I suspect that you are aware intellectually knowing that it is not wise to be in a relationship that is romantic but emotionally you have a need to be wanted/desired/cared for, an understandable thing after a divorce.
Take care
Mark
Heartbroken??? I'm sorry, maybe I'm missing something, but if I'm reading your post correctly, you've had 2 dates with this man. How can you be heartbroken over someone you barely know?
Can you clarify? Because it sounds to me like you might not be in a good place emotionally to be dating, if you're truly feeling heartbroken.
Sheri
Before my husband and I split, we took turns sleep on the couch for a year, so the possibility of having someone hold me again and care for me was a nice feeling. And after we met, he sounded like he liked me so much.

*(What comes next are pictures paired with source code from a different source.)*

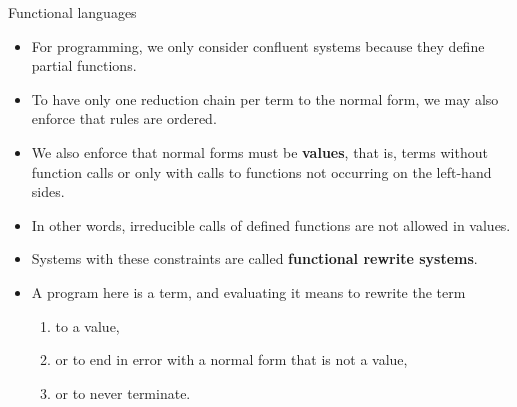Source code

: \documentclass[compress,dvipdfmx]{beamer}
\begin{document}
%
\begin{frame}{Functional languages}

  \begin{itemize}

    \item For programming, we only consider confluent systems because
      they define partial functions.

    \item To have only one reduction chain per term to the normal
      form, we may also enforce that rules are ordered.

    \item We also enforce that normal forms must be \textbf{values},
      that is, terms without function calls or only with calls to
      functions not occurring on the left\hyp{}hand sides.

    \item In other words, irreducible calls of defined functions are
      not allowed in values.

    \item Systems with these constraints are called \textbf{functional
      rewrite systems}.

    \item A program here is a term, and evaluating it means to rewrite
      the term
      \begin{enumerate}
        \item to a value,
        \item or to end in error with a normal form that is not a value,
        \item or to never terminate.
      \end{enumerate}

  \end{itemize}

\end{frame}
\end{document}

For me to place what to expect from someone that I don't really know is setting myself up for disappointment. Your example of calling to see if you got home safe is something that I certainly don't think of and I consider myself as a very caring man. I have both women and men friends and none of us ask to call.
I did not read that he explicitly said how he cared about you as you seem to have read into by his behavior. The point of dating is to get to know each other over time. The first or second time does not really count for most couples.
It sounds that you are at a really vulnerable place and are looking for some caring and loving for now. It seems you interpret his physical/sexual behavior with some emotional attachment. This is still too early to have that.
Make sense?
Take care,
Mark
She *could* call him...but then if he responds favorably, she wouldn't know for sure if he's really interested, or just being polite. I'm in that situation now and it really sucks...we're going out on our 3rd date today but I really don't have any idea if he's really interested or just reacting to my interest in him, because I've prodded him into calling me rather than him initiating the calls and I wish I hadn't done that.
So that's my primary reason for not calling or emailing a guy early on. You just don't know if a guy's really interested if you initiate the contact.
It's interesting going through this while also dating someone who is clearly VERY interested in me and who doesn't hesitate to show it through frequent calls and dates that he initiates (for the most part--I would call him but I don't have to because he's always calling me ;-)). I do like the guy I'm seeing today but if he doesn't step up his actions to show me his interest level soon, he's going to miss out.